--- START ---
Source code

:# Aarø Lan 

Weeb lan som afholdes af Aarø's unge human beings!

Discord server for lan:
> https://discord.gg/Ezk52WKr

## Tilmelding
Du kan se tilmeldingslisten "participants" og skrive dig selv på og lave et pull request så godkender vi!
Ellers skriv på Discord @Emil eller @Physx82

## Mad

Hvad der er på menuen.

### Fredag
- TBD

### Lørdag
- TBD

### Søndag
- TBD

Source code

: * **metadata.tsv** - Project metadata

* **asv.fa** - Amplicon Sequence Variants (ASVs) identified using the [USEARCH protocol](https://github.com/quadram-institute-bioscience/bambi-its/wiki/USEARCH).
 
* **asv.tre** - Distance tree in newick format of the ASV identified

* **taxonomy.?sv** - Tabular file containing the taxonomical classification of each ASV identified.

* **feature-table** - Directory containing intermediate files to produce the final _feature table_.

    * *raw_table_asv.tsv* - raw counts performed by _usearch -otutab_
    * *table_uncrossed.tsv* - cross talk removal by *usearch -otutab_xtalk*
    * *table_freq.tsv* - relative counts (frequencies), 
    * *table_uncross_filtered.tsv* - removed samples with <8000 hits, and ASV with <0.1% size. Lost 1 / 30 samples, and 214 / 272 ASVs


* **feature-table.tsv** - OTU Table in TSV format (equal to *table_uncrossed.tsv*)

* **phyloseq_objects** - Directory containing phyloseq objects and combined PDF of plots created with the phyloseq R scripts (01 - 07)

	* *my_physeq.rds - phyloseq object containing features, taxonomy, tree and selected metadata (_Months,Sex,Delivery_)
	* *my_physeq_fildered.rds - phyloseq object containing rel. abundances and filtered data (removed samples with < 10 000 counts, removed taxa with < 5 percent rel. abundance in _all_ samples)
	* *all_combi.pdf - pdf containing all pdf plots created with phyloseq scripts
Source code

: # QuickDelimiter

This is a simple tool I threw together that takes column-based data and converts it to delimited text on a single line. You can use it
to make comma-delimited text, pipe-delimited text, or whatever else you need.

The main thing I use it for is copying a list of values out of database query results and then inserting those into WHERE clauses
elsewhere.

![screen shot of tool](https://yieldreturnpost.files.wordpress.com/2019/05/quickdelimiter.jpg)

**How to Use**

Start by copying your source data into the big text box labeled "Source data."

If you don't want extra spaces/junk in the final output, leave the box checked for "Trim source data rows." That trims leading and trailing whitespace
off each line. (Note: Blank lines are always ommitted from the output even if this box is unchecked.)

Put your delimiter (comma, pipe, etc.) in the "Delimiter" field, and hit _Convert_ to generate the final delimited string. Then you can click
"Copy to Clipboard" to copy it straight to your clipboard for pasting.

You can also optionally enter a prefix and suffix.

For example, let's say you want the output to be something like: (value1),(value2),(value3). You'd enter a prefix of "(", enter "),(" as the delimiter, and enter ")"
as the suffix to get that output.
--- END ---
The answer must be an exact transcription of every record above.

Source code

:# Aarø Lan 

Weeb lan som afholdes af Aarø's unge human beings!

Discord server for lan:
> https://discord.gg/Ezk52WKr

## Tilmelding
Du kan se tilmeldingslisten "participants" og skrive dig selv på og lave et pull request så godkender vi!
Ellers skriv på Discord @Emil eller @Physx82

## Mad

Hvad der er på menuen.

### Fredag
- TBD

### Lørdag
- TBD

### Søndag
- TBD

Source code

: * **metadata.tsv** - Project metadata

* **asv.fa** - Amplicon Sequence Variants (ASVs) identified using the [USEARCH protocol](https://github.com/quadram-institute-bioscience/bambi-its/wiki/USEARCH).
 
* **asv.tre** - Distance tree in newick format of the ASV identified

* **taxonomy.?sv** - Tabular file containing the taxonomical classification of each ASV identified.

* **feature-table** - Directory containing intermediate files to produce the final _feature table_.

    * *raw_table_asv.tsv* - raw counts performed by _usearch -otutab_
    * *table_uncrossed.tsv* - cross talk removal by *usearch -otutab_xtalk*
    * *table_freq.tsv* - relative counts (frequencies), 
    * *table_uncross_filtered.tsv* - removed samples with <8000 hits, and ASV with <0.1% size. Lost 1 / 30 samples, and 214 / 272 ASVs


* **feature-table.tsv** - OTU Table in TSV format (equal to *table_uncrossed.tsv*)

* **phyloseq_objects** - Directory containing phyloseq objects and combined PDF of plots created with the phyloseq R scripts (01 - 07)

	* *my_physeq.rds - phyloseq object containing features, taxonomy, tree and selected metadata (_Months,Sex,Delivery_)
	* *my_physeq_fildered.rds - phyloseq object containing rel. abundances and filtered data (removed samples with < 10 000 counts, removed taxa with < 5 percent rel. abundance in _all_ samples)
	* *all_combi.pdf - pdf containing all pdf plots created with phyloseq scripts
Source code

: # QuickDelimiter

This is a simple tool I threw together that takes column-based data and converts it to delimited text on a single line. You can use it
to make comma-delimited text, pipe-delimited text, or whatever else you need.

The main thing I use it for is copying a list of values out of database query results and then inserting those into WHERE clauses
elsewhere.

![screen shot of tool](https://yieldreturnpost.files.wordpress.com/2019/05/quickdelimiter.jpg)

**How to Use**

Start by copying your source data into the big text box labeled "Source data."

If you don't want extra spaces/junk in the final output, leave the box checked for "Trim source data rows." That trims leading and trailing whitespace
off each line. (Note: Blank lines are always ommitted from the output even if this box is unchecked.)

Put your delimiter (comma, pipe, etc.) in the "Delimiter" field, and hit _Convert_ to generate the final delimited string. Then you can click
"Copy to Clipboard" to copy it straight to your clipboard for pasting.

You can also optionally enter a prefix and suffix.

For example, let's say you want the output to be something like: (value1),(value2),(value3). You'd enter a prefix of "(", enter "),(" as the delimiter, and enter ")"
as the suffix to get that output.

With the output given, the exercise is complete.